Why Machine learning tools need GPU to shine — a deeper look from software perspective
In our previous article, we have discovered GPU programming in the most unexpected place - an API of a SaaS product. It is the JQL of Mixpanel. And in this article we will explore further about the relationship of GPU programming and machine learning or deep learning. They are the most trendy terms in the tech world nowadays. So what is the connection between machine learning / deep learning tools and GPU programming? I guess every software developers will immediately scream “parallelization” and call it a day. But why is that so? Why is parallelization has anything to do with machine learning and GPU programming?
Let’s take the easiest machine learning algorithm as an example. The algorithm is regression. Regression is the easiest algorithm to understand. It is one of the algorithm that is taught in secondary school, back in the days when I was studying. What it does is to find the most descriptive equation to describe all the data points in the dataset. How? By giving trying different equation and give a point to the equation. Whichever equation that scores the lowest is the most suitable equation for the data points. And to simplify the illustration further, we take the univariate version of linear regression, which basically means there is only 1 parameter to predict another parameter. Those parameters for example, could be using one’s height to predict one’s weight.

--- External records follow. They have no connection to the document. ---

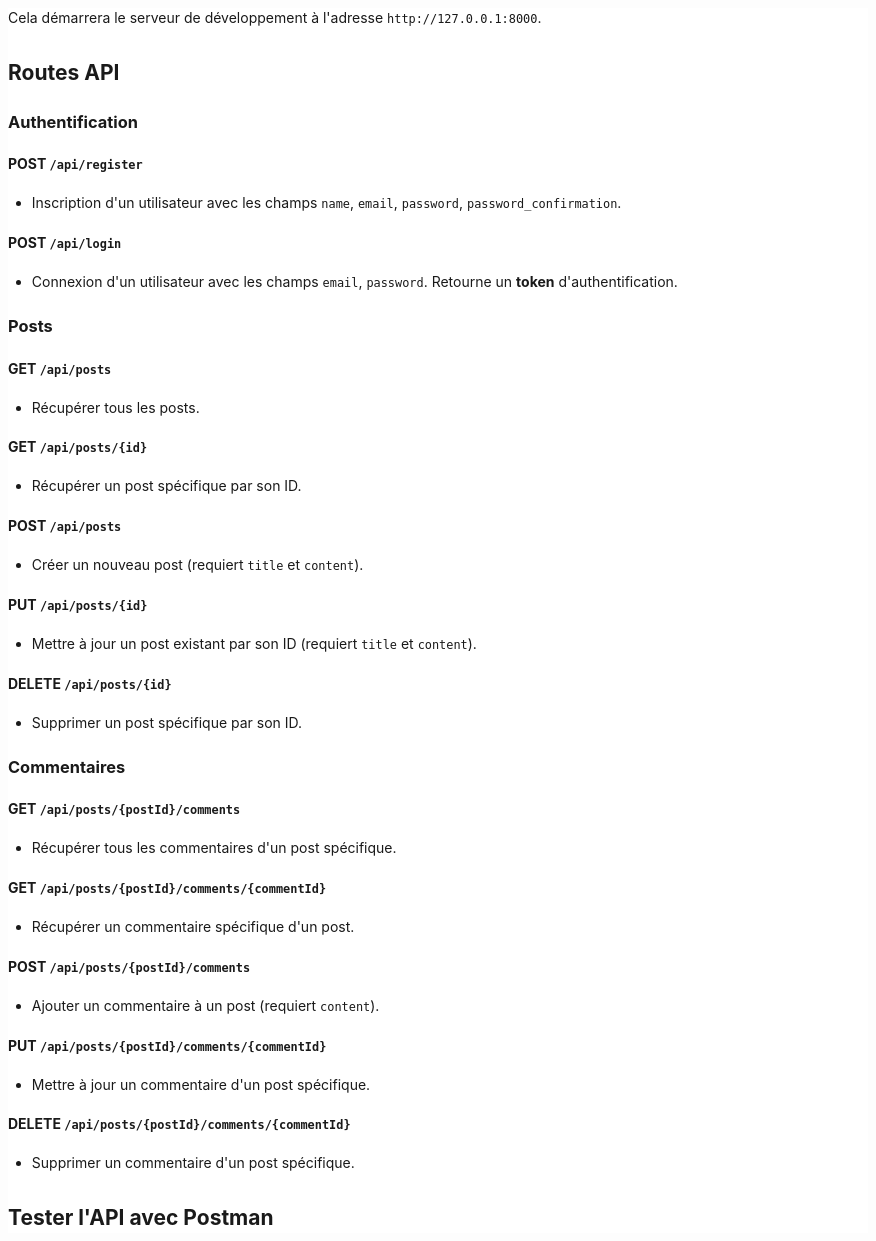 Cela démarrera le serveur de développement à l'adresse `http://127.0.0.1:8000`.

## Routes API

### Authentification

#### **POST** `/api/register`
- Inscription d'un utilisateur avec les champs `name`, `email`, `password`, `password_confirmation`.
  
#### **POST** `/api/login`
- Connexion d'un utilisateur avec les champs `email`, `password`. Retourne un **token** d'authentification.

### Posts

#### **GET** `/api/posts`
- Récupérer tous les posts.

#### **GET** `/api/posts/{id}`
- Récupérer un post spécifique par son ID.

#### **POST** `/api/posts`
- Créer un nouveau post (requiert `title` et `content`).

#### **PUT** `/api/posts/{id}`
- Mettre à jour un post existant par son ID (requiert `title` et `content`).

#### **DELETE** `/api/posts/{id}`
- Supprimer un post spécifique par son ID.

### Commentaires

#### **GET** `/api/posts/{postId}/comments`
- Récupérer tous les commentaires d'un post spécifique.

#### **GET** `/api/posts/{postId}/comments/{commentId}`
- Récupérer un commentaire spécifique d'un post.

#### **POST** `/api/posts/{postId}/comments`
- Ajouter un commentaire à un post (requiert `content`).

#### **PUT** `/api/posts/{postId}/comments/{commentId}`
- Mettre à jour un commentaire d'un post spécifique.

#### **DELETE** `/api/posts/{postId}/comments/{commentId}`
- Supprimer un commentaire d'un post spécifique.

## Tester l'API avec Postman
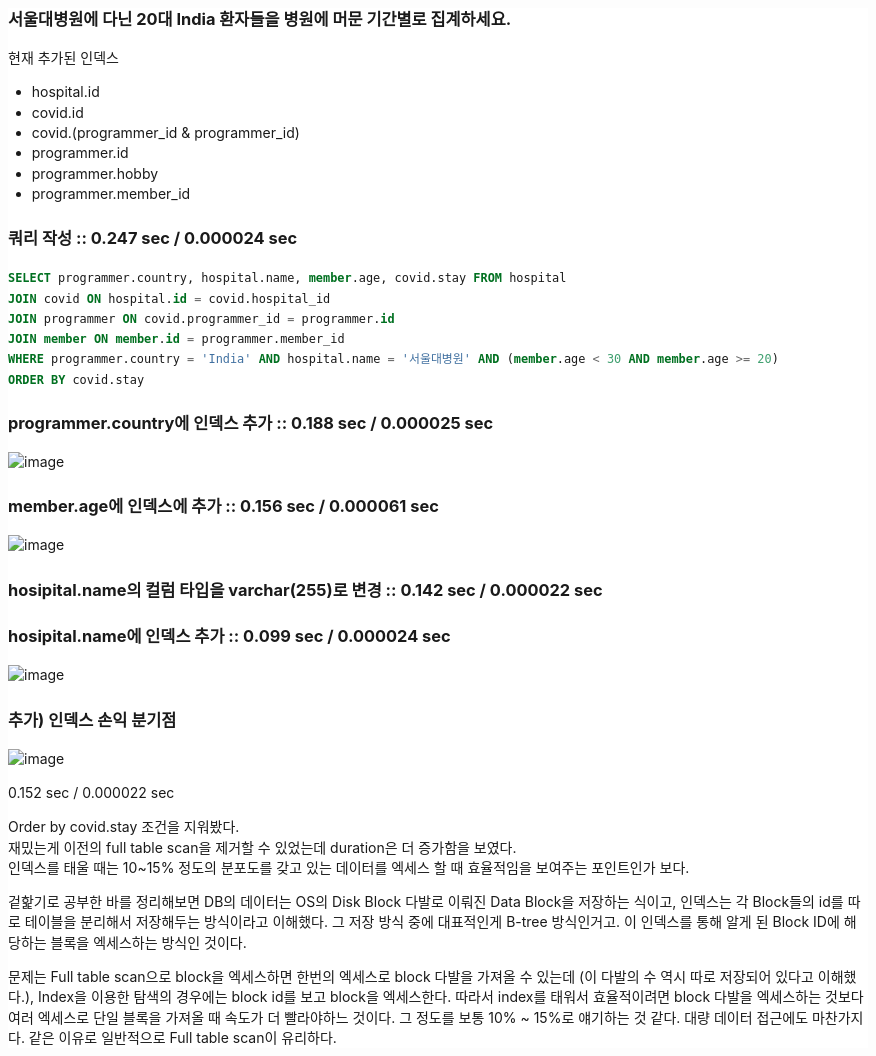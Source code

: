 ### 서울대병원에 다닌 20대 India 환자들을 병원에 머문 기간별로 집계하세요.

현재 추가된 인덱스
- hospital.id 
- covid.id
- covid.(programmer_id & programmer_id)
- programmer.id
- programmer.hobby
- programmer.member_id

### 쿼리 작성 :: 0.247 sec / 0.000024 sec

``` SQL
SELECT programmer.country, hospital.name, member.age, covid.stay FROM hospital
JOIN covid ON hospital.id = covid.hospital_id
JOIN programmer ON covid.programmer_id = programmer.id
JOIN member ON member.id = programmer.member_id
WHERE programmer.country = 'India' AND hospital.name = '서울대병원' AND (member.age < 30 AND member.age >= 20)
ORDER BY covid.stay
```

### programmer.country에 인덱스 추가 :: 0.188 sec / 0.000025 sec

<img width="732" alt="image" src="https://user-images.githubusercontent.com/46060746/142192770-cf3a7bb2-263a-477e-bfee-4617b7d199c4.png">

### member.age에 인덱스에 추가 :: 0.156 sec / 0.000061 sec

<img width="803" alt="image" src="https://user-images.githubusercontent.com/46060746/142193245-d41c0c83-1090-4a50-9aea-b41b24bb9699.png">

### hosipital.name의 컬럼 타입을 varchar(255)로 변경 :: 0.142 sec / 0.000022 sec

### hosipital.name에 인덱스 추가 :: 0.099 sec / 0.000024 sec

<img width="735" alt="image" src="https://user-images.githubusercontent.com/46060746/142193788-4c2df049-d807-494f-a96f-428c7187beed.png">

### 추가) 인덱스 손익 분기점

<img width="771" alt="image" src="https://user-images.githubusercontent.com/46060746/142194466-d189b842-e1f0-459c-b64b-305dd6f02f64.png">

0.152 sec / 0.000022 sec

Order by covid.stay 조건을 지워봤다.   
재밌는게 이전의 full table scan을 제거할 수 있었는데 duration은 더 증가함을 보였다.   
인덱스를 태울 때는 10~15% 정도의 분포도를 갖고 있는 데이터를 엑세스 할 때 효율적임을 보여주는 포인트인가 보다.   

겉핥기로 공부한 바를 정리해보면 DB의 데이터는 OS의 Disk Block 다발로 이뤄진 Data Block을 저장하는 식이고, 인덱스는 각 Block들의 id를 따로 테이블을 분리해서 저장해두는 방식이라고 이해했다. 
그 저장 방식 중에 대표적인게 B-tree 방식인거고. 이 인덱스를 통해 알게 된 Block ID에 해당하는 블록을 엑세스하는 방식인 것이다.

문제는 Full table scan으로 block을 엑세스하면 한번의 엑세스로 block 다발을 가져올 수 있는데 (이 다발의 수 역시 따로 저장되어 있다고 이해했다.),
Index을 이용한 탐색의 경우에는 block id를 보고 block을 엑세스한다.
따라서 index를 태워서 효율적이려면 block 다발을 엑세스하는 것보다 여러 엑세스로 단일 블록을 가져올 때 속도가 더 빨라야하느 것이다. 그 정도를 보통 10% ~ 15%로 얘기하는 것 같다. 
대량 데이터 접근에도 마찬가지다. 같은 이유로 일반적으로 Full table scan이 유리하다.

The algorithm can be split into two parts: the cost function “J(θ)” and its derivative J`(θ).
The cost function is also called “mean squared error” function. Mean squared function is very literal. It gives a score of the hypothesis function. The score is based on the mean of the squared difference between the predicted result(x) and actual result(y). So in the equation, we can already relate to the previous post about reducer. See the summation sign(∑)? The summation sign is a typical pattern for reduction.
How about the derivative of cost function? What is the use of the function? Differentiation comes into handy in here. The function is to find out the “slope” of the cost function. If the cost function is minimal, the “slope” of the cost function will tends to zero. The actual linear algebra is explained perfectly in Mrs Chow’s class when I was in F5. But it is not available online. So we must use Andrew Ng’s course as a substitute.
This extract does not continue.